◆ **Work task**:
Pick out each line of the records that includes the string "sqrt", and copy it.

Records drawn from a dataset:
Content starts

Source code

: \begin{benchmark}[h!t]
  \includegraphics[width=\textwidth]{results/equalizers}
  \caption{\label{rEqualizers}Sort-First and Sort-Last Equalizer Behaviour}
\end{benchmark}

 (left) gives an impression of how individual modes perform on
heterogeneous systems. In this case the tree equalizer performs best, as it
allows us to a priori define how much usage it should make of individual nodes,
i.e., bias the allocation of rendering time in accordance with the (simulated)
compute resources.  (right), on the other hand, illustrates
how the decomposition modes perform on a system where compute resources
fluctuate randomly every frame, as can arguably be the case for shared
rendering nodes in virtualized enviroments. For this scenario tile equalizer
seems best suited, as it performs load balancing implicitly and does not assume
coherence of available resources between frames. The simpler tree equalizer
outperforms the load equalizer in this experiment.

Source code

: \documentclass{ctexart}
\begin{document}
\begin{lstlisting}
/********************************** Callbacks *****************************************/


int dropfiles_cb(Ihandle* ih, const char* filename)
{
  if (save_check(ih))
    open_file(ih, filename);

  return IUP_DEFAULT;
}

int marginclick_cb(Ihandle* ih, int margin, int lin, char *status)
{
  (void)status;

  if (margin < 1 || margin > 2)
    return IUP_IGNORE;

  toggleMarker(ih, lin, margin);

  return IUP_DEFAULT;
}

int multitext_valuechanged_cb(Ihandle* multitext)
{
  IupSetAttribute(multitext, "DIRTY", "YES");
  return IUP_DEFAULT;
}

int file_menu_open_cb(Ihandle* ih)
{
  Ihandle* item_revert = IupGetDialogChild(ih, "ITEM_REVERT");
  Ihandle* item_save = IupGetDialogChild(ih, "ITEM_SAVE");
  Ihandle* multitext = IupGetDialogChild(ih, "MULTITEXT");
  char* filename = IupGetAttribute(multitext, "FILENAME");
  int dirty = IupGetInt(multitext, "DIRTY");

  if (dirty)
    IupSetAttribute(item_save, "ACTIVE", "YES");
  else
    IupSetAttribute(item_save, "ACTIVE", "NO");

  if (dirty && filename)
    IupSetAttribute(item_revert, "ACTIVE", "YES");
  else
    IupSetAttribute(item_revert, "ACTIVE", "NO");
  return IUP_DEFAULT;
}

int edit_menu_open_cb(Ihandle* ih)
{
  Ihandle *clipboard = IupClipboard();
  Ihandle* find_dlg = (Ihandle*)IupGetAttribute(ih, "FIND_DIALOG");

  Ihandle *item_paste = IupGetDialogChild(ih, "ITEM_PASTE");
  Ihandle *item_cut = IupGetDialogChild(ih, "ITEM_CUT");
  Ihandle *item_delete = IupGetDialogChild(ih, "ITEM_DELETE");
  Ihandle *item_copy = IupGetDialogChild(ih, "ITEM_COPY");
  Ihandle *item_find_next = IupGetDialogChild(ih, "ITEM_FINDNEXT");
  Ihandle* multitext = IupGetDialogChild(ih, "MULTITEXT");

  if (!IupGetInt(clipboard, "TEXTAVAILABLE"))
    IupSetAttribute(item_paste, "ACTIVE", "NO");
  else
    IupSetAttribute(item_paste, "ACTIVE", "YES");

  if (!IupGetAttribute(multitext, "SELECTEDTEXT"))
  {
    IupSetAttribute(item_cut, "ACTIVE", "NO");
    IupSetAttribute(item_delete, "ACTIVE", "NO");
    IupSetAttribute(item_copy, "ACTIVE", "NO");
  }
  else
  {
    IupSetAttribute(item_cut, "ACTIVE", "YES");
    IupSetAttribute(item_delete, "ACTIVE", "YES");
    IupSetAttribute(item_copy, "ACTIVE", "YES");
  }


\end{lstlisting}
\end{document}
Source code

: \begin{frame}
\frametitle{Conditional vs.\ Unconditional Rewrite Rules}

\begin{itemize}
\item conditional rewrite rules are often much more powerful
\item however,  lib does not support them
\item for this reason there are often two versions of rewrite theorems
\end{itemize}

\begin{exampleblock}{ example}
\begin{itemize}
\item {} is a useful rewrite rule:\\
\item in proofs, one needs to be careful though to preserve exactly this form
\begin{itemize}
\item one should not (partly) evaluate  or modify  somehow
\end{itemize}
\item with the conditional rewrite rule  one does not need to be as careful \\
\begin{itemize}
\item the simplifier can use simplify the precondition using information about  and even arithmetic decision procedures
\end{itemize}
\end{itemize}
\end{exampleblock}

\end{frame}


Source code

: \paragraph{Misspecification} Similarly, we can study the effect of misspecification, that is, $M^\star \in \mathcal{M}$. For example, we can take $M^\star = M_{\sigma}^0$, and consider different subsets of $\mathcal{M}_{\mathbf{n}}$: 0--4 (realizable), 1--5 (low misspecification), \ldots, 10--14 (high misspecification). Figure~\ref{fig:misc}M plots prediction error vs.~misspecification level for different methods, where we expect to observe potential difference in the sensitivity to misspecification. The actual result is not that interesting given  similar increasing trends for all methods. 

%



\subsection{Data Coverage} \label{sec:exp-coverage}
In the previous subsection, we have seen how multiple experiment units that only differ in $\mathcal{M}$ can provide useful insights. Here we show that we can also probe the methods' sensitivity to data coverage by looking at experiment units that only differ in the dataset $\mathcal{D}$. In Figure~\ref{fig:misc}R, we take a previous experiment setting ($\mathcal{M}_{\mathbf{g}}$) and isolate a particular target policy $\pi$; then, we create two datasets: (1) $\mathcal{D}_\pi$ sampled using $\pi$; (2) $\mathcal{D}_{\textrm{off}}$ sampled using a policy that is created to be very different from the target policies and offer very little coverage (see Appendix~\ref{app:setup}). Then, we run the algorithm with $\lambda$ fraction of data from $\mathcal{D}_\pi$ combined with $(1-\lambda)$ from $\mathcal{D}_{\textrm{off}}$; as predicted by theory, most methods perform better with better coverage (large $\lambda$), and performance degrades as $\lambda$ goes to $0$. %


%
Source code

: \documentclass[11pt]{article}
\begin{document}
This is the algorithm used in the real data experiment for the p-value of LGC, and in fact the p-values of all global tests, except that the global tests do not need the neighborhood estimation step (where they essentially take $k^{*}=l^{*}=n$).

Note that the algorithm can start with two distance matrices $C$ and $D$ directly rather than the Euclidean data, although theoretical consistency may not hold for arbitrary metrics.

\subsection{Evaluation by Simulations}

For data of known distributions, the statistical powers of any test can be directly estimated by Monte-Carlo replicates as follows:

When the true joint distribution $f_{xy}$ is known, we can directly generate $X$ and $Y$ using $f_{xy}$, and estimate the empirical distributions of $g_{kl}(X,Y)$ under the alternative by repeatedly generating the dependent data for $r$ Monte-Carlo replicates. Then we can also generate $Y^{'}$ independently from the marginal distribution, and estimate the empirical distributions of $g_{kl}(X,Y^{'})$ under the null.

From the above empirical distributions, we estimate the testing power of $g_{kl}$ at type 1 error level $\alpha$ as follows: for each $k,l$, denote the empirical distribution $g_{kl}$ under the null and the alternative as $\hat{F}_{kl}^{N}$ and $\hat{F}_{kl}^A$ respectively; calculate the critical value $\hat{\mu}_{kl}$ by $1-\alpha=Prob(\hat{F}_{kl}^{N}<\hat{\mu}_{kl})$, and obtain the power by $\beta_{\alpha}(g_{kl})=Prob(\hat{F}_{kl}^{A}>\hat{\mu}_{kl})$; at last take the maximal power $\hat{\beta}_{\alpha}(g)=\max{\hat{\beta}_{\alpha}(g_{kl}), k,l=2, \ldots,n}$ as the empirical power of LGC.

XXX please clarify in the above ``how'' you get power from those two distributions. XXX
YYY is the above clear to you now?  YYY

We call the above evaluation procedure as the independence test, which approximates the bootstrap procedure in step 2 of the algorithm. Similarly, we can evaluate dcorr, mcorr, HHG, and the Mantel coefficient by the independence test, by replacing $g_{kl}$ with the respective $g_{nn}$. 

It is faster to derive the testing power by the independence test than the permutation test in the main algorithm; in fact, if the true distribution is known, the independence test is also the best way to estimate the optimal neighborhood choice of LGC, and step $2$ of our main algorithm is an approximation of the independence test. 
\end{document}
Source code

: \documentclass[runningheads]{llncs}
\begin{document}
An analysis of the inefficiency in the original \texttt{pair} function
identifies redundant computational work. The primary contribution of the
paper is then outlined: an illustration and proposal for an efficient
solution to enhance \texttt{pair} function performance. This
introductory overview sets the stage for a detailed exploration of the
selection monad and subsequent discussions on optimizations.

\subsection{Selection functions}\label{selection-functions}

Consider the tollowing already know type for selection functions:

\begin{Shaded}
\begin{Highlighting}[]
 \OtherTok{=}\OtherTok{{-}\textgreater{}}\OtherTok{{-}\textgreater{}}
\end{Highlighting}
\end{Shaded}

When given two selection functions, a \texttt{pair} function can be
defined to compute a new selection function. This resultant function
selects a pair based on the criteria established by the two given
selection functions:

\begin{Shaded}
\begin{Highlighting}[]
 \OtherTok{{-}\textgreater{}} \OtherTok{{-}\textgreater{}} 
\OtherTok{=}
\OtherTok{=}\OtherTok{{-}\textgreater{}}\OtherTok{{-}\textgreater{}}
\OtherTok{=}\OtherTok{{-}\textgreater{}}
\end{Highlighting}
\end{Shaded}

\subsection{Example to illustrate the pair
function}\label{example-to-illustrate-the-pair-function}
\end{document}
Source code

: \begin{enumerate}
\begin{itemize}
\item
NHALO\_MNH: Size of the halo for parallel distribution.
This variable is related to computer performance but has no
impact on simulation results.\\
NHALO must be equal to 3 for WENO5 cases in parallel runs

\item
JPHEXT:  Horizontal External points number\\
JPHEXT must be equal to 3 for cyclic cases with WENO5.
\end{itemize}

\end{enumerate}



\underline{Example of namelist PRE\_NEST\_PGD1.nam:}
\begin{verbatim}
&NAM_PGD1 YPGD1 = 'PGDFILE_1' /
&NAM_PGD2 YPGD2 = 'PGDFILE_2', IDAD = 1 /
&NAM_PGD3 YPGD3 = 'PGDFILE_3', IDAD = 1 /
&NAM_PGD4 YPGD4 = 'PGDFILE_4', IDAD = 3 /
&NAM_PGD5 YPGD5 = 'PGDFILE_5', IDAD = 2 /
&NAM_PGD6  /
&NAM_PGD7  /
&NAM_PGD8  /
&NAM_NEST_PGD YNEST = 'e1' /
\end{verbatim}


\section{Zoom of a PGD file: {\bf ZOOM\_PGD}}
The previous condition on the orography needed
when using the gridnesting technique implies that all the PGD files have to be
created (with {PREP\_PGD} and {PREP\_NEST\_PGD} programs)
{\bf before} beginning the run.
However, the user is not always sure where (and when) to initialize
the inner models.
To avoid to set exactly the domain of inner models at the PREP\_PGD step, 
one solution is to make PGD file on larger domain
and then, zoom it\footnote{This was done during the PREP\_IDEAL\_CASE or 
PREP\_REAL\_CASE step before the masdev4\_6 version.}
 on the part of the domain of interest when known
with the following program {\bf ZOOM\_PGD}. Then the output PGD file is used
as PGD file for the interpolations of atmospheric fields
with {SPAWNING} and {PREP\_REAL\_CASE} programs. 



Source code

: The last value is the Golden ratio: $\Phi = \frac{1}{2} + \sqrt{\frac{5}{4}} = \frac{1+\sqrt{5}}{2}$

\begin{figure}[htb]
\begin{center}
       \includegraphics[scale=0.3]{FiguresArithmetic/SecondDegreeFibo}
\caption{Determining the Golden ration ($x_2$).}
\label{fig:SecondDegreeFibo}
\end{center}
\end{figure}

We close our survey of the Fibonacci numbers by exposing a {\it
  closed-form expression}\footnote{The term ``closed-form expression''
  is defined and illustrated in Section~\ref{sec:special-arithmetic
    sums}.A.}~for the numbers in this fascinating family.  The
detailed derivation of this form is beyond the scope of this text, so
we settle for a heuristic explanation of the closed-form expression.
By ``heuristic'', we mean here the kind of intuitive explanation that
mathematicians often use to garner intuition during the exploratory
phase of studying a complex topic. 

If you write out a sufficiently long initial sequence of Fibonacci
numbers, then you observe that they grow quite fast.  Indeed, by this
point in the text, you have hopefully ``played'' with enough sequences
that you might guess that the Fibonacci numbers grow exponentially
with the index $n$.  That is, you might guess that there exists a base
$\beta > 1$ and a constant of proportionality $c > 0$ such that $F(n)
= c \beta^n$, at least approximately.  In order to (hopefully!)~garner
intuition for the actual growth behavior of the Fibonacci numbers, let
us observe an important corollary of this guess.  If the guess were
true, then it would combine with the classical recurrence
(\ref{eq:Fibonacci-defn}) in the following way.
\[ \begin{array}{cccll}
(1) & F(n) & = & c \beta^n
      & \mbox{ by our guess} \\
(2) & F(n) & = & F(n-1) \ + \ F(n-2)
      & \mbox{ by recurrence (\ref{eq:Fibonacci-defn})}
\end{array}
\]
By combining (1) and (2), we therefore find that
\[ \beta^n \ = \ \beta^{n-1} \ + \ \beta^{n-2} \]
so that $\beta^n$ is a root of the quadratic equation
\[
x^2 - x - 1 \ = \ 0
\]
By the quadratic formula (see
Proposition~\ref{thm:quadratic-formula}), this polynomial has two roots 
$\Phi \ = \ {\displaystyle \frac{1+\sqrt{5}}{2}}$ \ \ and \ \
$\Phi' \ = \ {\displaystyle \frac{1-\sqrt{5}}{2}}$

Content ends

◆ **Exercise response**:
: The last value is the Golden ratio: $\Phi = \frac{1}{2} + \sqrt{\frac{5}{4}} = \frac{1+\sqrt{5}}{2}$
$\Phi \ = \ {\displaystyle \frac{1+\sqrt{5}}{2}}$ \ \ and \ \
$\Phi' \ = \ {\displaystyle \frac{1-\sqrt{5}}{2}}$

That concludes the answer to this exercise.